The goal of this project is to identify rhyming word pairs from poetry without phonological information and in an unsupervised manner, specifically with clustering/graph theory. We attempt to effectively cluster groups of rhymes in a effort to discover how words may have been pronounced in the past.
Rhyming and non-rhyming data was collected. Unlabeled rhyming poems were processed and inserted into a Graph with words as nodes and observed pairs as edges. Pairs of words are clustered using graphs, and edges are weighted and cut if they do not meet a frequency threshold.

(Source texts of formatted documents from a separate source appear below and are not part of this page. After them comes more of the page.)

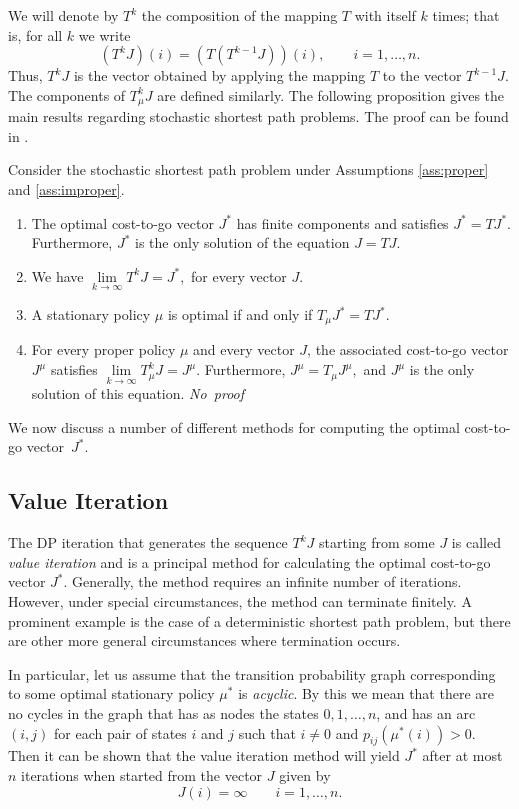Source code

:We will denote by $T^k$ the composition of the mapping $T$ with itself $k$ times; that is, for all $k$ we write 
$$(T^kJ)(i)=\left (T(T^{k-1}J)\right)(i), \qquad i=1,\ldots,n.$$
Thus, $T^kJ$ is the vector obtained by applying the mapping $T$ to the vector $T^{k-1}J$. 
The components of $T^k_\mu J$ are defined similarly. The following proposition gives the main results regarding stochastic shortest path problems. The proof can be found in \cite{Bertsekas95}.
\begin{theorem} \label{the:stochastic}
Consider the stochastic shortest path problem under Assumptions \ref{ass:proper} and \ref{ass:improper}.
\begin{enumerate}
\item The optimal cost-to-go vector $J^*$ has finite components and satisfies 
$J^*=TJ^*.$
Furthermore, $J^*$ is the only solution of the equation $J=TJ$.
\item We have 
$\lim \limits_{k \rightarrow \infty} T^kJ = J^*,$
for every vector $J$.
\item A stationary policy $\mu$ is optimal if and only if 
$T_\mu J^* = TJ^*.$
\item For every proper policy $\mu$ and every vector $J$, the associated cost-to-go vector $J^\mu$ satisfies
$\lim \limits_{k \rightarrow \infty} T^k_\mu J = J^\mu.$
Furthermore,
$J^\mu = T_\mu J^\mu,$
and $J^\mu$ is the only solution of this equation. \hfill {\it No~proof}
\end{enumerate}
\end{theorem}

We now discuss a number of different methods for computing the optimal cost-to-go vector~$J^*$.






\subsection{Value Iteration} \label{sec:dp:valueiteration}
The DP iteration that generates the sequence $T^kJ$ starting from some $J$ is called \emph{value iteration} and is a principal method for calculating the optimal cost-to-go vector $J^*$. Generally, the method requires an infinite number of iterations. However, under special circumstances, the method can terminate finitely. A prominent example is the case of a deterministic shortest path problem, but there are other more general circumstances where termination occurs. 

In particular, let us assume that the transition probability graph corresponding to some optimal stationary policy $\mu^*$ is \emph{acyclic}. By this we mean that there are no cycles in the graph that has as nodes the states $0,1,\ldots,n$, and has an arc $(i,j)$ for each pair of states $i$ and $j$ such that $i \neq 0$ and $p_{ij}\left(\mu^*(i)\right) > 0$. Then it can be shown that the value iteration method will yield $J^*$ after at most $n$ iterations when started from the vector $J$ given by
$$J(i) = \infty \qquad i = 1,\ldots,n.$$

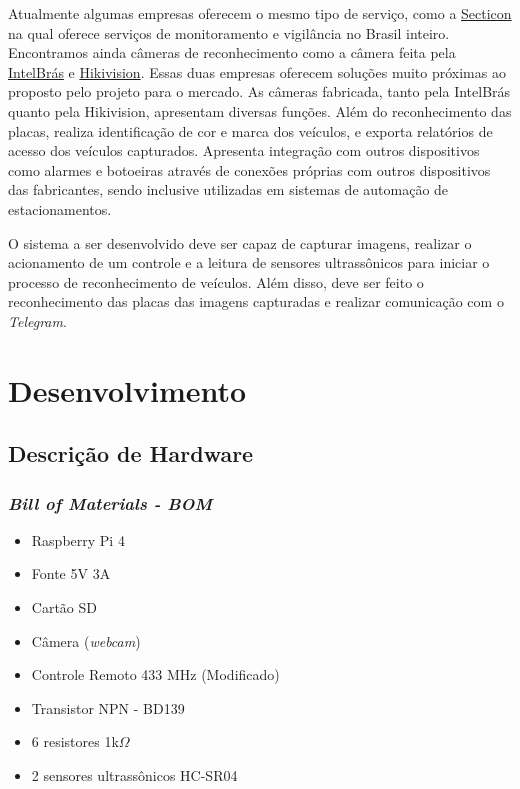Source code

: \documentclass[conference]{IEEEtran}
\begin{document}
Atualmente algumas empresas oferecem o mesmo tipo de serviço, como a \href{https://www.secticom.com.br/lpr-controle-de-acesso-por-leitura-de-placa/}{Secticon} na qual oferece serviços de monitoramento e vigilância no Brasil inteiro. Encontramos ainda câmeras de reconhecimento como a câmera feita pela  \href{https://www.intelbras.com/pt-br/camera-ip-com-leitura-automatica-de-placas-vip-7250-lpr-ia-ft-g2}{IntelBrás} e \href{https://www.hikvision.com/pt-br/newsroom/blog/managing-vehicle-entry-with-anpr/}{Hikivision}. Essas duas empresas oferecem soluções muito próximas ao proposto pelo projeto para o mercado. As câmeras fabricada, tanto pela IntelBrás quanto pela Hikivision, apresentam diversas funções. Além do reconhecimento das placas, realiza identificação de cor e marca dos veículos, e exporta relatórios de acesso dos veículos capturados. Apresenta integração com outros dispositivos como alarmes e botoeiras através de conexões próprias com outros dispositivos das fabricantes, sendo inclusive utilizadas em sistemas de automação de estacionamentos. 

O sistema a ser desenvolvido deve ser capaz de capturar imagens, realizar o acionamento de um controle e a leitura de sensores ultrassônicos para iniciar o processo de reconhecimento de veículos. Além disso, deve ser feito o reconhecimento das placas das imagens capturadas e realizar comunicação com o \textit{Telegram}.

\section{Desenvolvimento}
\subsection{Descrição de Hardware}

\subsubsection{\textit{Bill of Materials - BOM}}

\begin{itemize}
    \item Raspberry Pi 4
    \item Fonte 5V 3A
    \item Cartão SD
    \item Câmera (\textit{webcam})
    \item Controle Remoto 433 MHz (Modificado)
    \item Transistor NPN - BD139
    \item 6 resistores 1k$\Omega$
    \item 2 sensores ultrassônicos HC-SR04

\end{itemize}
\end{document}
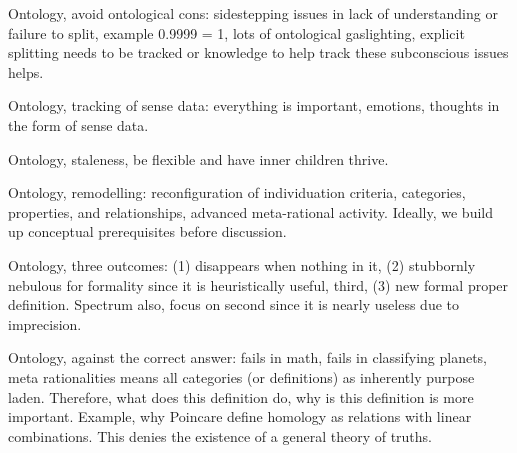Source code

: \documentclass[10pt,twocolumn]{article}
\begin{document}
Ontology, avoid ontological cons: sidestepping issues in lack of understanding or failure to split, example 0.9999 = 1, lots of ontological gaslighting, explicit splitting needs to be tracked or knowledge to help track these subconscious issues helps.

Ontology, tracking of sense data: everything is important, emotions, thoughts in the form of sense data.

Ontology, staleness, be flexible and have inner children thrive.

Ontology, remodelling: reconfiguration of individuation criteria, categories, properties, and relationships, advanced meta-rational activity. Ideally, we build up conceptual prerequisites before discussion.

Ontology, three outcomes: (1) disappears when nothing in it, (2) stubbornly nebulous for formality since it is heuristically useful, third, (3) new formal proper definition. Spectrum also, focus on second since it is nearly useless due to imprecision.

Ontology, against the correct answer: fails in math, fails in classifying planets, meta rationalities means all categories (or definitions) as inherently purpose laden. Therefore, what does this definition do, why is this definition is more important. Example, why Poincare define homology as relations with linear combinations. This denies the existence of a general theory of truths.


\end{document}
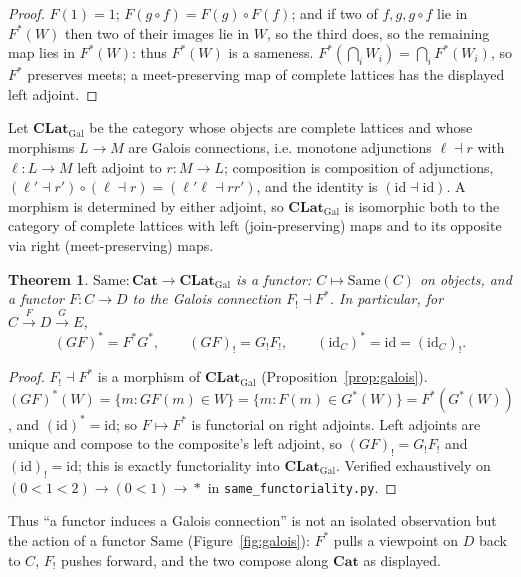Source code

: \documentclass[11pt]{amsart}
\newtheorem{thm}{Theorem}[section]
\theoremstyle{definition}
\newcommand{\Same}{\mathrm{Same}}
\newcommand{\Fstar}{F^{*}}
\newcommand{\Fshriek}{F_{!}}
\newcommand{\Cat}{\mathbf{Cat}}
\newcommand{\CLatGal}{\mathbf{CLat}_{\mathrm{Gal}}}
\begin{document}
\begin{proof}
$F(1)=1$; $F(g\circ f)=F(g)\circ F(f)$; and if two of $f,g,g\circ f$ lie in
$\Fstar(W)$ then two of their images lie in $W$, so the third does, so the
remaining map lies in $\Fstar(W)$: thus $\Fstar(W)$ is a sameness.
$\Fstar(\bigcap_i W_i)=\bigcap_i\Fstar(W_i)$, so $\Fstar$ preserves meets; a
meet-preserving map of complete lattices has the displayed left adjoint.
\end{proof}

Let $\CLatGal$ be the category whose objects are complete lattices and whose
morphisms $L\to M$ are Galois connections, i.e. monotone adjunctions
$\ell\dashv r$ with $\ell\colon L\to M$ left adjoint to $r\colon M\to L$;
composition is composition of adjunctions, $(\ell'\dashv r')\circ(\ell\dashv
r)=(\ell'\ell\dashv rr')$, and the identity is $(\mathrm{id}\dashv\mathrm{id})$.
A morphism is determined by either adjoint, so $\CLatGal$ is isomorphic both to
the category of complete lattices with left (join-preserving) maps and to its
opposite via right (meet-preserving) maps.

\begin{thm}\label{thm:functorial}
$\Same\colon\Cat\to\CLatGal$ is a functor: $C\mapsto\Same(C)$ on objects, and a
functor $F\colon C\to D$ to the Galois connection $\Fshriek\dashv\Fstar$. In
particular, for $C\xrightarrow{F}D\xrightarrow{G}E$,
\[
(GF)^{*}=F^{*}G^{*},\qquad (GF)_{!}=G_{!}F_{!},\qquad
(\mathrm{id}_C)^{*}=\mathrm{id}=(\mathrm{id}_C)_{!}.
\]
\end{thm}

\begin{proof}
$\Fshriek\dashv\Fstar$ is a morphism of $\CLatGal$ (Proposition~\ref{prop:galois}).
$(GF)^{*}(W)=\{m:GF(m)\in W\}=\{m:F(m)\in G^{*}(W)\}=F^{*}(G^{*}(W))$, and
$(\mathrm{id})^{*}=\mathrm{id}$; so $F\mapsto\Fstar$ is functorial on right
adjoints. Left adjoints are unique and compose to the composite's left adjoint,
so $(GF)_{!}=G_{!}F_{!}$ and $(\mathrm{id})_{!}=\mathrm{id}$; this is exactly
functoriality into $\CLatGal$. Verified exhaustively on
$(0<1<2)\xrightarrow{}(0<1)\xrightarrow{}\ast$ in
\texttt{same\_functoriality.py}.
\end{proof}

Thus ``a functor induces a Galois connection'' is not an isolated observation
but the action of a functor $\Same$ (Figure~\ref{fig:galois}): $\Fstar$ pulls a
viewpoint on $D$ back to $C$, $\Fshriek$ pushes forward, and the two compose
along $\Cat$ as displayed.
\end{document}
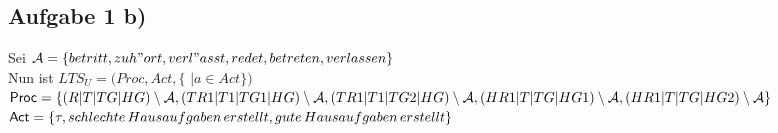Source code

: \subsection*{Aufgabe 1 b)}
Sei $\mathcal{A} = \{betritt, zuh"ort, verl"asst, redet, betreten, verlassen\}$\\

Nun ist $LTS_U = (Proc, Act, \{ $  $ | a \in Act \})$\\

$\mbox{\sf Proc} = \{ (R | T | TG | HG) \setminus \mathcal{A}, \\
(TR1 | T1 | TG1 | HG) \setminus \mathcal{A}, \\
(TR1 | T1 | TG2 | HG) \setminus \mathcal{A}, \\
(HR1 | T | TG | HG1) \setminus \mathcal{A}, \\
(HR1 | T | TG | HG2)  \setminus \mathcal{A} \}$ \\

$\mbox{\sf Act} = \lbrace \tau , schlechte\,Hausaufgaben\,erstellt, gute\,Hausaufgaben\,erstellt \rbrace$ \\

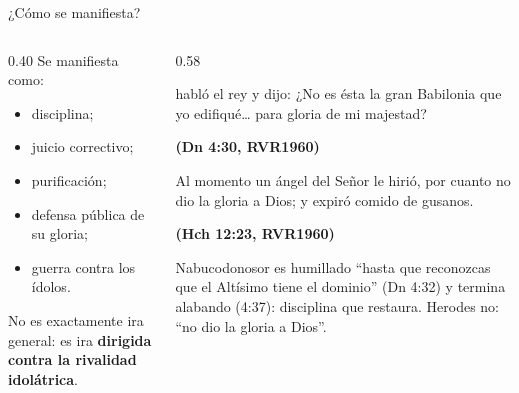 \documentclass[hyperref={bookmarks=false},aspectratio=169]{beamer}
\newcommand{\fuente}[1]{\par\hfill{\upshape\bfseries\footnotesize\textcolor{azul}{#1}}}
\newcommand{\destacar}[1]{\textbf{\textcolor{azul}{#1}}}
\begin{document}
\begin{frame}{¿Cómo se manifiesta?}
\begin{columns}[t,onlytextwidth]
\begin{column}{0.40\textwidth}\small
Se manifiesta como:
\begin{itemize}
\item disciplina;
\item juicio correctivo;
\item purificación;
\item defensa pública de su gloria;
\item guerra contra los ídolos.
\end{itemize}
\begin{tcolorbox}[colback=papiro,colframe=dorado,boxrule=1.2pt,arc=3pt]
\scriptsize No es exactamente ira general: es ira \destacar{dirigida contra la rivalidad idolátrica}.
\end{tcolorbox}
\end{column}
\begin{column}{0.58\textwidth}
\begin{cita}habló el rey y dijo: ¿No es ésta la gran Babilonia que yo edifiqué\ldots{} para gloria de mi majestad?\fuente{(Dn 4:30, RVR1960)}\end{cita}
\begin{cita}Al momento un ángel del Señor le hirió, por cuanto no dio la gloria a Dios; y expiró comido de gusanos.\fuente{(Hch 12:23, RVR1960)}\end{cita}
\scriptsize Nabucodonosor es humillado ``hasta que reconozcas que el Altísimo tiene el dominio'' (Dn 4:32) y termina alabando (4:37): disciplina que restaura. Herodes no: ``no dio la gloria a Dios''.
\end{column}
\end{columns}
\end{frame}
\end{document}
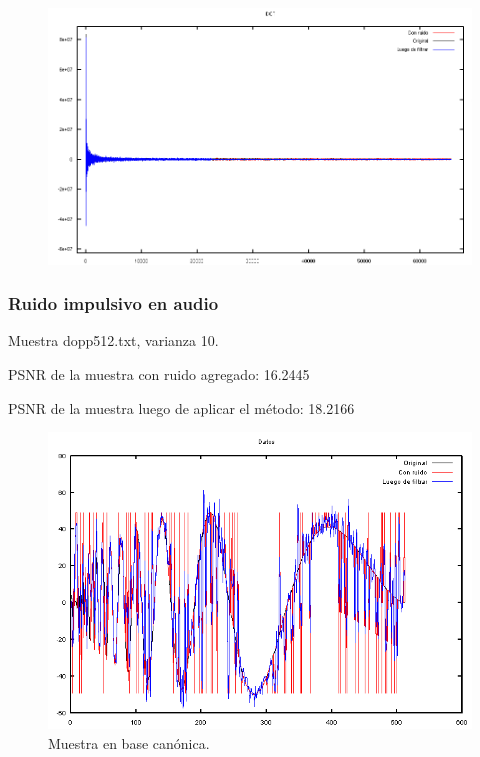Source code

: \documentclass[a4paper,10pt,twoside]{article}
\begin{document}
\begin{figure}[H]
  \centering
  \includegraphics[width=15cm]{graficos/lena_aditivo_atenuar_dct.png} 
\end{figure}


\subsubsection{Ruido impulsivo en audio}

Muestra dopp512.txt, varianza 10.

PSNR de la muestra con ruido agregado: 16.2445

PSNR de la muestra luego de aplicar el método: 18.2166

\begin{figure}[H]
  \centering
  \includegraphics[width=15cm]{graficos/dopp_impulsivo_atenuar_muestra.png} 
  \caption{Muestra en base canónica.}
\end{figure}
\end{document}
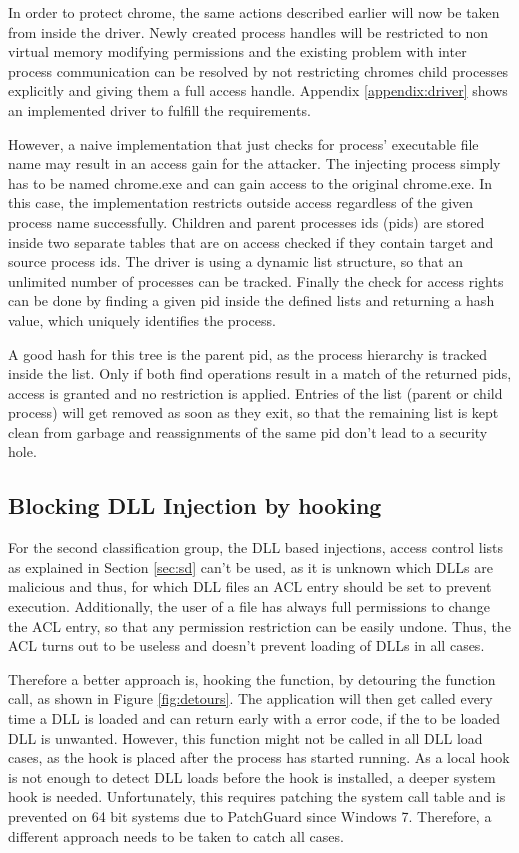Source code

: In order to protect chrome, the same actions described earlier will now be taken from inside the driver. Newly created process handles will be restricted to non virtual memory modifying permissions and the existing problem with inter process communication can be resolved by not restricting chromes child processes explicitly and giving them a full access handle. Appendix \ref{appendix:driver} shows an implemented driver to fulfill the requirements.

However, a naive implementation that just checks for process' executable file name may result in an access gain for the attacker. The injecting process simply has to be named chrome.exe and can gain access to the original chrome.exe. In this case, the implementation restricts outside access regardless of the given process name successfully. Children and parent processes ids (pids) are stored inside two separate tables that are on access checked if they contain target and source process ids. The driver is using a dynamic list structure, so that an unlimited number of processes can be tracked. Finally the check for access rights can be done by finding a given pid inside the defined lists and returning a hash value, which uniquely identifies the process. 

A good hash for this tree is the parent pid, as the process hierarchy is tracked inside the list. Only if both find operations result in a match of the returned pids, access is granted and no restriction is applied. Entries of the list (parent or child process) will get removed as soon as they exit, so that the remaining list is kept clean from garbage and reassignments of the same pid don't lead to a security hole. 

\subsection{Blocking DLL Injection by hooking }
For the second classification group, the DLL based injections, access control lists as explained in Section \ref{sec:sd} can't be used, as it is unknown which DLLs are malicious and thus, for which DLL files an ACL entry should be set to prevent execution. Additionally, the user of a file has always full permissions to change the ACL entry, so that any permission restriction can be easily undone. Thus, the ACL turns out to be useless and doesn't prevent loading of DLLs in all cases. 

Therefore a better approach is, hooking the  function, by detouring the function call, as shown in Figure \ref{fig:detours}. The application will then get called every time a DLL is loaded and can return early with a  error code, if the to be loaded DLL is unwanted. However, this function might not be called in all DLL load cases, as the hook is placed after the process has started running. As a local hook is not enough to detect DLL loads before the hook is installed, a deeper system hook is needed. Unfortunately, this requires patching the system call table and is prevented on 64 bit systems due to PatchGuard since Windows 7. Therefore, a different approach needs to be taken to catch all cases.

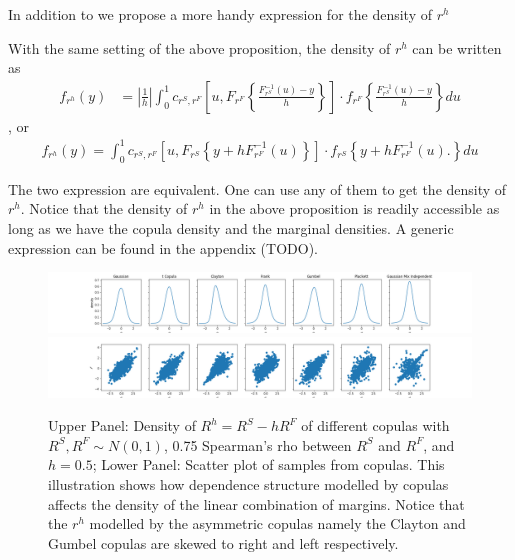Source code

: \documentclass[square]{article} %
\theoremstyle{plain}
\theoremstyle{definition} %
\begin{document}
In addition to \cite{Barbi2014} we propose a more handy expression for the density of $r^h$

\begin{prop} With the same setting of the above proposition, the density of $r^h$ can be written as
  \begin{align}
  f_{r^h}(y) &= \left|\frac{1}{h}\right|\int_0^1 c_{r^S, r^F} \left[u,
  F_{r^F}\left\{\frac{F^{-1}_{r^S}(u)-y}{h}\right\}
  \right]
   \cdot
  f_{r^F}
  \left\{\frac{F^{-1}_{r^S}(u)-y}{h}\right\} du \label{eq:density1}
  \end{align}, or
    \begin{align}
      f_{r^h}(y)
      = \int_0^1 c_{r^S, r^F} \left[u,
      F_{r^S}\left\{y + h F^{-1}_{r^F}(u)\right\}
      \right]
       \cdot
      f_{r^S}
      \left\{
      y+ hF^{-1}_{r^F}(u).
      \right\} du\label{eq:density2}
  \end{align}
  \end{prop}
The two expression are equivalent.
One can use any of them to get the density of $r^h$.
Notice that the density of $r^h$ in the above proposition is readily accessible as long as we have
the copula density and the marginal densities.
A generic expression can be found in the appendix (TODO).
\begin{figure}[h]
\includegraphics[width=\textwidth]{_pics/density illustration1.png}
\includegraphics[width=\textwidth]{_pics/density illustration2.png}
  \caption{Upper Panel: Density of $R^h= R^S - hR^F$ of different copulas with
  $R^S, R^F \sim N(0,1)$,
  0.75 Spearman's rho between $R^S$ and $R^F$, and $h=0.5$;
  Lower Panel: Scatter plot of samples from copulas.
  This illustration shows how dependence structure modelled by copulas affects the density of the linear combination
  of margins.
  Notice that the $r^h$ modelled by the asymmetric copulas namely the Clayton and Gumbel copulas are skewed to right
  and left respectively.}
\label{fig:density illustration}
\end{figure}
\end{document}
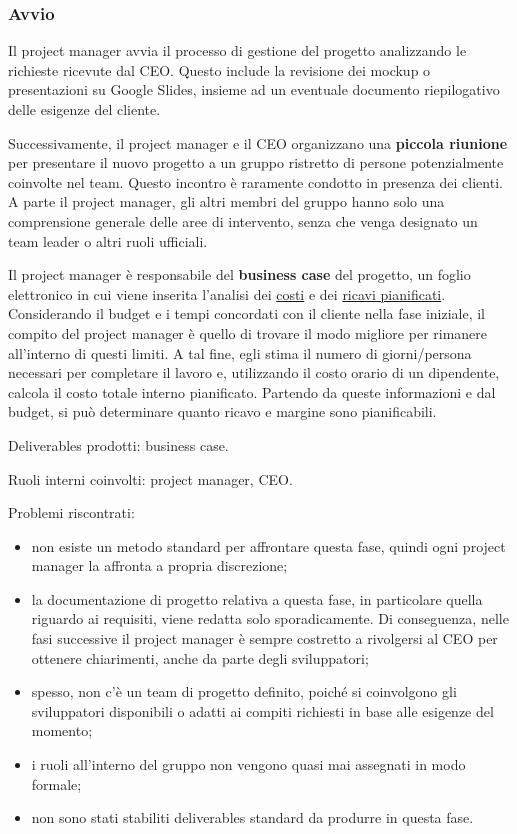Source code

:         \subsubsection{Avvio}
        Il project manager avvia il processo di gestione del progetto analizzando le richieste ricevute dal CEO. Questo include la
        revisione dei mockup o presentazioni su Google Slides, insieme ad un eventuale documento riepilogativo delle esigenze del cliente.

        Successivamente, il project manager e il CEO organizzano una \textbf{piccola riunione} per presentare il nuovo progetto a un gruppo
        ristretto di persone potenzialmente coinvolte nel team. Questo incontro è raramente condotto in presenza dei clienti. A parte
        il project manager, gli altri membri del gruppo hanno solo una comprensione generale delle aree di intervento, senza che venga designato un team leader o altri ruoli ufficiali.
        
        Il project manager è responsabile del \textbf{business case} del progetto, un foglio elettronico in cui viene inserita l'analisi dei \underline{costi}
        e dei \underline{ricavi pianificati}. Considerando il budget e i tempi concordati con il cliente nella fase iniziale, il compito del project manager
        è quello di trovare il modo migliore per rimanere all'interno di questi limiti. A tal fine, egli stima il numero di giorni/persona necessari
        per completare il lavoro e, utilizzando il costo orario di un dipendente, calcola il costo totale interno pianificato. Partendo da queste
        informazioni e dal budget, si può determinare quanto ricavo e margine sono pianificabili.

        Deliverables prodotti: business case.

        Ruoli interni coinvolti: project manager, CEO.

        Problemi riscontrati:
        \begin{itemize}
            \item non esiste un metodo standard per affrontare questa fase, quindi ogni project manager la affronta a propria discrezione;
            \item la documentazione di progetto relativa a questa fase, in particolare quella riguardo ai requisiti, viene redatta solo sporadicamente.
            Di conseguenza, nelle fasi successive il project manager è sempre costretto a rivolgersi al CEO per ottenere chiarimenti, anche da parte degli sviluppatori;
            \item spesso, non c’è un team di progetto definito, poiché si coinvolgono gli sviluppatori disponibili o adatti ai compiti richiesti in base alle esigenze del momento;
            \item i ruoli all'interno del gruppo non vengono quasi mai assegnati in modo formale;            
            \item non sono stati stabiliti deliverables standard da produrre in questa fase.
        \end{itemize}

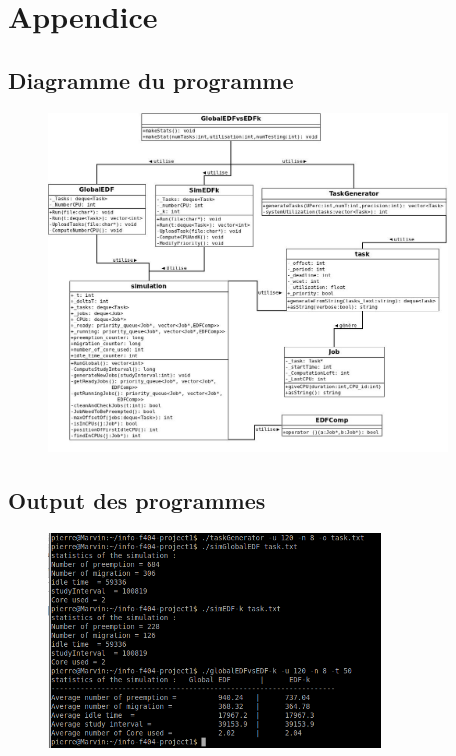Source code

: \documentclass[a4paper,10pt]{article}
\begin{document}
\pagebreak
\section{Appendice}
	
	
	  	
	 \subsection{Diagramme du programme}
		\begin{figure}[H] \hspace*{-2cm} 
    	\centering
   		  \includegraphics[width=300pt]{DiagUML.jpeg} 
	  	\end{figure}
	  
	 \subsection{Output des programmes}
		\begin{figure}[H] \hspace*{-2cm} 
    	\centering
   		  \includegraphics[width=250pt]{output3.png} 
	  	\end{figure}
	  	
\end{document}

The process of identifying rhymes by clustering is motivated by the idea that pairs of end-line-words which appear in close proximity within many different rhyming works are likely to rhyme. We inject our data into Graphs were nodes are words and edges represent observed proximal pairs.
The resulting graphs eliminate many non-rhymes and show relatively dense clusters of rhymes. In future work we plan to utilize the non-rhyming from Wikipedia to further prune these graphs of high frequency non-rhyming pairs. This should allow for cutting of pairs such as "sky-day" and "i-me" from the graph. As seen in Ackerman's Mathematica Notebook (homework) on the space of perfect rhyme and perfect similarity, perfect rhyme and consonance do not happen frequently by chance. Further studies must be done to discover exactly how often and how proximally rhymes (of given degrees of similarity) occur in wikipedia entries.
Using large amounts of unlabeled rhyming poems, it seems that relatively simple rhyme graphs are about to be weighted and trimmed significantly increase the ratio of rhyming words in neighborhoods of clustered nodes. While it seems precision has jumped at least 10x as a result of weighting and trimming, it is also likely that recall has been reduced dramatically as very uncommon rhyme pairs would be pruned by our method. These performance metrics should be corroborated with the methods discussed in the future.
Although our visualizations indicate improvements in clustering rhymes vs non-rhymes, many clusters do contain slant rhymes, half rhymes and words whose pronunciation has changed due to accents and historical vowel shifts, more detailed analysis is required to determine if this our model can reliably capture these variations.
Since we do not yet have robust performance metrics, here are some graphs on a small enough random sample of our data that we can easily visualize.
500 Poems - Weighted and Trimmed Graph
2500 Poems - Weighted and Trimmed Graph
In the current incarnation we use visual graph displays at the neighborhood level to explore our clustering effectiveness. While this is useful in broad strokes, we ultimately want a much more robust performance metric. In the future we intend to use the labeled rhyming data to create a performance metric for gauging the effectiveness of our rhyme clustering. Additionally, the phonetic distance search tool, Phonesse, developed by Ackerman, will be used to measure the phonetic distance of words in identified clusters.
This work is motivated by Reddy and Knight's work on "Unsupervised Rhyme Scheme Detection", which uses the EM algorithm to distinguish rhymes from non-rhymes in the Sonderegger Dataset. Also Sonderegger uses his dataset to construct rhyme graphs which, when given only labeled rhymes, are able to distinguish between full and half rhymes through clustering.